Location
- 53 Finchale Road Abbey Wood, Greater London, SE2 9PX England
- Coordinates: 51°29′33″N 0°06′15″E﻿ / ﻿51.4926°N 0.1042°E

Information
- Type: Academy
- Religious affiliation: Roman Catholic
- Established: 1968; 2005
- Department for Education URN: 105135 Tables
- Ofsted: Reports
- Chair: Bernie Borland
- Principal: Siobhan Malone
- Gender: Mixed
- Age: 11 to 16
- Enrolment: 1200 as of January 2021^{[update]}
- Website: http://www.stpaulsacademy.org.uk/

= St Paul's Academy, Abbey Wood =

St Paul's Academy (formerly St Paul's Catholic School) is a mixed Roman Catholic secondary school located in southeast London, England.

== History ==
St Paul's Catholic Secondary School was established in a Victorian school board building on Wickham Lane, Abbey Wood, in 1968.
The school was converted to academy status in 2005, sponsored by the Roman Catholic Archdiocese of Southwark. The school relocated to new buildings in 2010. Previously the school was under the control of Greenwich London Borough Council, and St Paul's continues to coordinate with Greenwich London Borough Council for admissions. 33% of school places are reserved for pupils from the local community, while remaining places are allocated to Roman Catholic pupils.

== Campus ==
The new campus is at the corner of Finchale Road and Church Manor Way, in the Abbey Wood area of the Royal Borough of Greenwich.

== Curriculum ==
St Paul's Academy offers GCSEs and BTECs as programmes of study for pupils. The school has specialisms in Sport and Business & Enterprise, and has additional resources for the specialisms.

== Extracurricular activities ==
The school runs Gaelic football teams in partnership with Dulwich Harps GFC.

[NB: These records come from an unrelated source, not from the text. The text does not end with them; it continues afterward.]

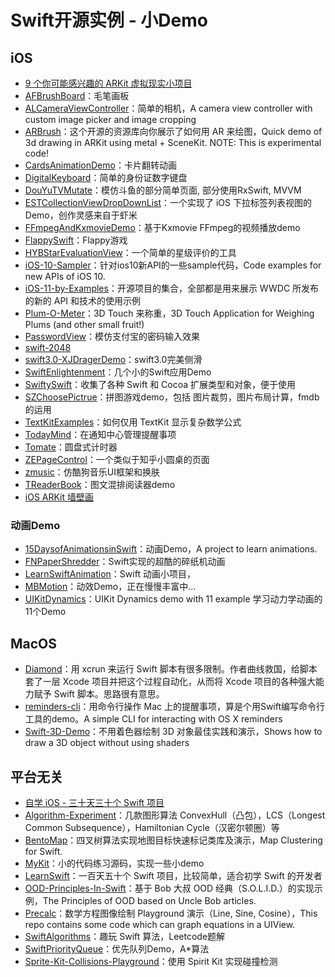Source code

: # Swift开源实例 - 小Demo
## iOS
- [9 个你可能感兴趣的 ARKit 虚拟现实小项目][1]
- [AFBrushBoard][2]：毛笔画板
- [ALCameraViewController][3]：简单的相机，A camera view controller with custom image picker and image cropping
- [ARBrush][4]：这个开源的资源库向你展示了如何用 AR 来绘图，Quick demo of 3d drawing in ARKit using metal + SceneKit. NOTE: This is experimental code!
- [CardsAnimationDemo][5]：卡片翻转动画
- [DigitalKeyboard][6]：简单的身份证数字键盘
- [DouYuTVMutate][7]：模仿斗鱼的部分简单页面, 部分使用RxSwift, MVVM
- [ESTCollectionViewDropDownList][8]：一个实现了 iOS 下拉标签列表视图的 Demo，创作灵感来自于虾米
- [FFmpegAndKxmovieDemo][9]：基于Kxmovie FFmpeg的视频播放demo
- [FlappySwift][10]：Flappy游戏
- [HYBStarEvaluationView][11]：一个简单的星级评价的工具
- [iOS-10-Sampler][12]：针对ios10新API的一些sample代码，Code examples for new APIs of iOS 10.
- [iOS-11-by-Examples][13]：开源项目的集合，全部都是用来展示 WWDC 所发布的新的 API 和技术的使用示例
- [Plum-O-Meter][14]：3D Touch 来称重，3D Touch Application for Weighing Plums (and other small fruit!)
- [PasswordView][15]：模仿支付宝的密码输入效果
- [swift-2048][16]
- [swift3.0-XJDragerDemo][17]：swift3.0完美侧滑
- [SwiftEnlightenment][18]：几个小的Swift应用Demo
- [SwiftySwift][19]：收集了各种 Swift 和 Cocoa 扩展类型和对象，便于使用
- [SZChoosePictrue][20]：拼图游戏demo，包括 图片裁剪，图片布局计算，fmdb的运用
- [TextKitExamples][21]：如何仅用 TextKit 显示复杂数学公式
- [TodayMind][22]：在通知中心管理提醒事项
- [Tomate][23]：圆盘式计时器
- [ZEPageControl][24]：一个类似于知乎小圆桌的页面
- [zmusic][25]：仿酷狗音乐UI框架和换肤
- [TReaderBook][26]：图文混排阅读器demo
- [iOS ARKit 墙壁画][27]

### 动画Demo
- [15DaysofAnimationsinSwift][28]：动画Demo，A project to learn animations.
- [FNPaperShredder][29]：Swift实现的超酷的碎纸机动画
- [LearnSwiftAnimation][30]：Swift 动画小项目，
- [MBMotion][31]：动效Demo，正在慢慢丰富中…
- [UIKitDynamics][32]：UIKit Dynamics demo with 11 example 学习动力学动画的11个Demo

## MacOS
- [Diamond][33]：用 xcrun 来运行 Swift 脚本有很多限制。作者曲线救国，给脚本套了一层 Xcode 项目并把这个过程自动化，从而将 Xcode 项目的各种强大能力赋予 Swift 脚本。思路很有意思。
- [reminders-cli][34]：用命令行操作 Mac 上的提醒事项，算是个用Swift编写命令行工具的demo。A simple CLI for interacting with OS X reminders
- [Swift-3D-Demo][35]：不用着色器绘制 3D 对象最佳实践和演示，Shows how to draw a 3D object without using shaders

## 平台无关
- [自学 iOS - 三十天三十个 Swift 项目][36]
- [Algorithm-Experiment][37]：几款图形算法 ConvexHull（凸包），LCS（Longest Common Subsequence），Hamiltonian Cycle（汉密尔顿圈）等
- [BentoMap][38]：四叉树算法实现地图目标快速标记类库及演示，Map Clustering for Swift.
- [MyKit][39]：小的代码练习源码，实现一些小demo
- [LearnSwift][40]：一百天五十个 Swift 项目，比较简单，适合初学 Swift 的开发者
- [OOD-Principles-In-Swift][41]：基于 Bob 大叔 OOD 经典（S.O.L.I.D.）的实现示例，The Principles of OOD based on Uncle Bob articles.
- [Precalc][42]：数学方程图像绘制 Playground 演示（Line, Sine, Cosine），This repo contains some code which can graph equations in a UIView.
- [SwiftAlgorithms][43]：趣玩 Swift 算法，Leetcode题解
- [SwiftPriorityQueue][44]：优先队列Demo，A\*算法
- [Sprite-Kit-Collisions-Playground][45]：使用 Spirit Kit 实现碰撞检测

[1]:	https://juejin.im/post/5980185f6fb9a03c4541e870
[2]:	https://github.com/AfryMask/AFBrushBoard "AFBrushBoard"
[3]:	https://github.com/AlexLittlejohn/ALCameraViewController "ALCameraViewController"
[4]:	https://github.com/laanlabs/ARBrush "ARBrush"
[5]:	https://github.com/adow/CardsAnimationDemo "CardsAnimationDemo"
[6]:	https://github.com/CNKCQ/DigitalKeyboard "DigitalKeyboard"
[7]:	https://github.com/jasnig/DouYuTVMutate "DouYuTVMutate"
[8]:	https://github.com/Aufree/ESTCollectionViewDropDownList "ESTCollectionViewDropDownList"
[9]:	https://github.com/agelessman/FFmpegAndKxmovieDemo "FFmpegAndKxmovieDemo"
[10]:	https://github.com/fullstackio/FlappySwift "FlappySwift"
[11]:	https://github.com/Hunter-HYB/HYBStarEvaluationView "HYBStarEvaluationView"
[12]:	https://github.com/shu223/iOS-10-Sampler "iOS-10-Sampler"
[13]:	https://github.com/artemnovichkov/iOS-11-by-Examples "iOS-11-by-Examples"
[14]:	https://github.com/FlexMonkey/Plum-O-Meter "Plum-O-Meter"
[15]:	https://github.com/findM/PasswordView "PasswordView"
[16]:	https://github.com/austinzheng/swift-2048 "swift-2048"
[17]:	https://github.com/lishengbing/swift3.0-XJDragerDemo "swift3.0-XJDragerDemo"
[18]:	https://github.com/drewg233/SwiftEnlightenment "SwiftEnlightenment"
[19]:	https://github.com/adeca/SwiftySwift "SwiftySwift"
[20]:	https://github.com/sanzhong538/SZChoosePictrue "SZChoosePictrue"
[21]:	https://github.com/kishikawakatsumi/TextKitExamples "TextKitExamples"
[22]:	https://github.com/cyanzhong/TodayMind "TodayMind"
[23]:	https://github.com/dasdom/Tomate "Tomate"
[24]:	https://github.com/Lafree317/ZEPageControl "ZEPageControl"
[25]:	https://github.com/lyxia/zmusic "zmusic"
[26]:	https://github.com/12207480/TReaderBook "TReaderBook"
[27]:	http://www.jianshu.com/p/cab63ef6256c
[28]:	https://github.com/larrynatalicio/15DaysofAnimationsinSwift "15DaysofAnimationsinSwift"
[29]:	https://github.com/Fnoz/FNPaperShredder "FNPaperShredder"
[30]:	https://github.com/cjiong/LearnSwiftAnimation "LearnSwiftAnimation"
[31]:	https://github.com/mmoaay/MBMotion "MBMotion"
[32]:	https://github.com/xiaofei86/UIKitDynamics "UIKitDynamics"
[33]:	https://github.com/johnno1962/Diamond "Diamond"
[34]:	https://github.com/keith/reminders-cli "reminders-cli"
[35]:	https://github.com/hollance/Swift-3D-Demo "Swift-3D-Demo"
[36]:	http://www.jianshu.com/p/52032bc4cbe4 "自学 iOS - 三十天三十个 Swift 项目"
[37]:	https://github.com/yulingtianxia/Algorithm-Experiment "Algorithm-Experiment"
[38]:	https://github.com/Raizlabs/BentoMap "BentoMap"
[39]:	https://github.com/aquarchitect/MyKit "MyKit"
[40]:	https://github.com/cjiong/LearnSwift "LearnSwift"
[41]:	https://github.com/ochococo/OOD-Principles-In-Swift "OOD-Principles-In-Swift"
[42]:	https://github.com/MosheBerman/Precalc "Precalc"
[43]:	https://github.com/SwiftClub/SwiftAlgorithms "SwiftAlgorithms"
[44]:	https://github.com/davecom/SwiftPriorityQueue "SwiftPriorityQueue"
[45]:	https://github.com/jaredmpayne/Sprite-Kit-Collisions-Playground "Sprite-Kit-Collisions-Playground"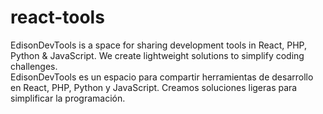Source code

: # react-tools
EdisonDevTools is a space for sharing development tools in React, PHP, Python &amp; JavaScript. We create lightweight solutions to simplify coding challenges.  <br />  EdisonDevTools es un espacio para compartir herramientas de desarrollo en React, PHP, Python y JavaScript. Creamos soluciones ligeras para simplificar la programación.
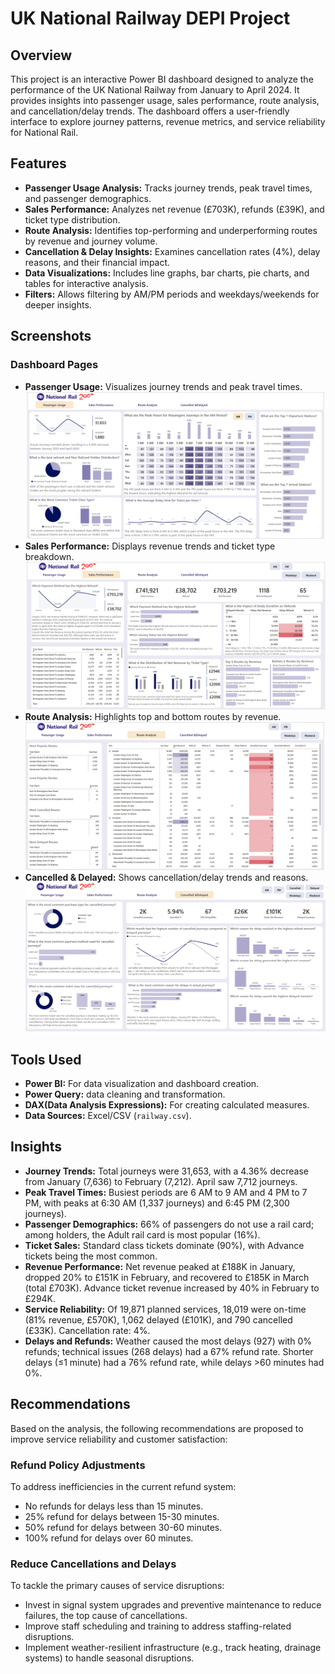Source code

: # UK National Railway DEPI Project

## Overview
This project is an interactive Power BI dashboard designed to analyze the performance of the UK National Railway from January to April 2024. It provides insights into passenger usage, sales performance, route analysis, and cancellation/delay trends. The dashboard offers a user-friendly interface to explore journey patterns, revenue metrics, and service reliability for National Rail.

## Features
- **Passenger Usage Analysis:** Tracks journey trends, peak travel times, and passenger demographics.
- **Sales Performance:** Analyzes net revenue (£703K), refunds (£39K), and ticket type distribution.
- **Route Analysis:** Identifies top-performing and underperforming routes by revenue and journey volume.
- **Cancellation & Delay Insights:** Examines cancellation rates (4%), delay reasons, and their financial impact.
- **Data Visualizations:** Includes line graphs, bar charts, pie charts, and tables for interactive analysis.
- **Filters:** Allows filtering by AM/PM periods and weekdays/weekends for deeper insights.

## Screenshots
### Dashboard Pages
- **Passenger Usage:** Visualizes journey trends and peak travel times. ![Passenger Usage](https://github.com/Mahdy-Wagdy/UK-Train-DEPI-Project/blob/main/SCREENSHOT/Passenger%20Usage.png)
- **Sales Performance:** Displays revenue trends and ticket type breakdown. ![Sales Performance](https://github.com/Mahdy-Wagdy/UK-Train-DEPI-Project/blob/main/SCREENSHOT/Preformance%20Analysis.png)
- **Route Analysis:** Highlights top and bottom routes by revenue. ![Route Analysis](https://github.com/Mahdy-Wagdy/UK-Train-DEPI-Project/blob/main/SCREENSHOT/Rout%20Analysis.png)
- **Cancelled & Delayed:** Shows cancellation/delay trends and reasons. ![Cancelled & Delayed](https://github.com/Mahdy-Wagdy/UK-Train-DEPI-Project/blob/main/SCREENSHOT/Cancelled%26%20Delayed.png)

## Tools Used
- **Power BI:** For data visualization and dashboard creation.
- **Power Query:** data cleaning and transformation. 
- **DAX(Data Analysis Expressions):** For creating calculated measures. 
- **Data Sources:** Excel/CSV (`railway.csv`).



## Insights
- **Journey Trends:** Total journeys were 31,653, with a 4.36% decrease from January (7,636) to February (7,212). April saw 7,712 journeys.
- **Peak Travel Times:** Busiest periods are 6 AM to 9 AM and 4 PM to 7 PM, with peaks at 6:30 AM (1,337 journeys) and 6:45 PM (2,300 journeys).
- **Passenger Demographics:** 66% of passengers do not use a rail card; among holders, the Adult rail card is most popular (16%).
- **Ticket Sales:** Standard class tickets dominate (90%), with Advance tickets being the most common.
- **Revenue Performance:** Net revenue peaked at £188K in January, dropped 20% to £151K in February, and recovered to £185K in March (total £703K). Advance ticket revenue increased by 40% in February to £294K.
- **Service Reliability:** Of 19,871 planned services, 18,019 were on-time (81% revenue, £570K), 1,062 delayed (£101K), and 790 cancelled (£33K). Cancellation rate: 4%.
- **Delays and Refunds:** Weather caused the most delays (927) with 0% refunds; technical issues (268 delays) had a 67% refund rate. Shorter delays (≤1 minute) had a 76% refund rate, while delays >60 minutes had 0%.

## Recommendations
Based on the analysis, the following recommendations are proposed to improve service reliability and customer satisfaction:

### Refund Policy Adjustments
To address inefficiencies in the current refund system:
- No refunds for delays less than 15 minutes.
- 25% refund for delays between 15-30 minutes.
- 50% refund for delays between 30-60 minutes.
- 100% refund for delays over 60 minutes.

### Reduce Cancellations and Delays
To tackle the primary causes of service disruptions:
- Invest in signal system upgrades and preventive maintenance to reduce failures, the top cause of cancellations.
- Improve staff scheduling and training to address staffing-related disruptions.
- Implement weather-resilient infrastructure (e.g., track heating, drainage systems) to handle seasonal disruptions.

== Awards and recognition ==
The school was awarded Beacon Status in 2005.
In February 2013 St Paul's was rated as "Good" by Ofsted.
In the summer of 2019 St Paul's Academy announced that 10% of their Year 11 GCSE students had earned a Grade 7 or above in 5 or more different subjects, an increase of 1.25% on the year prior.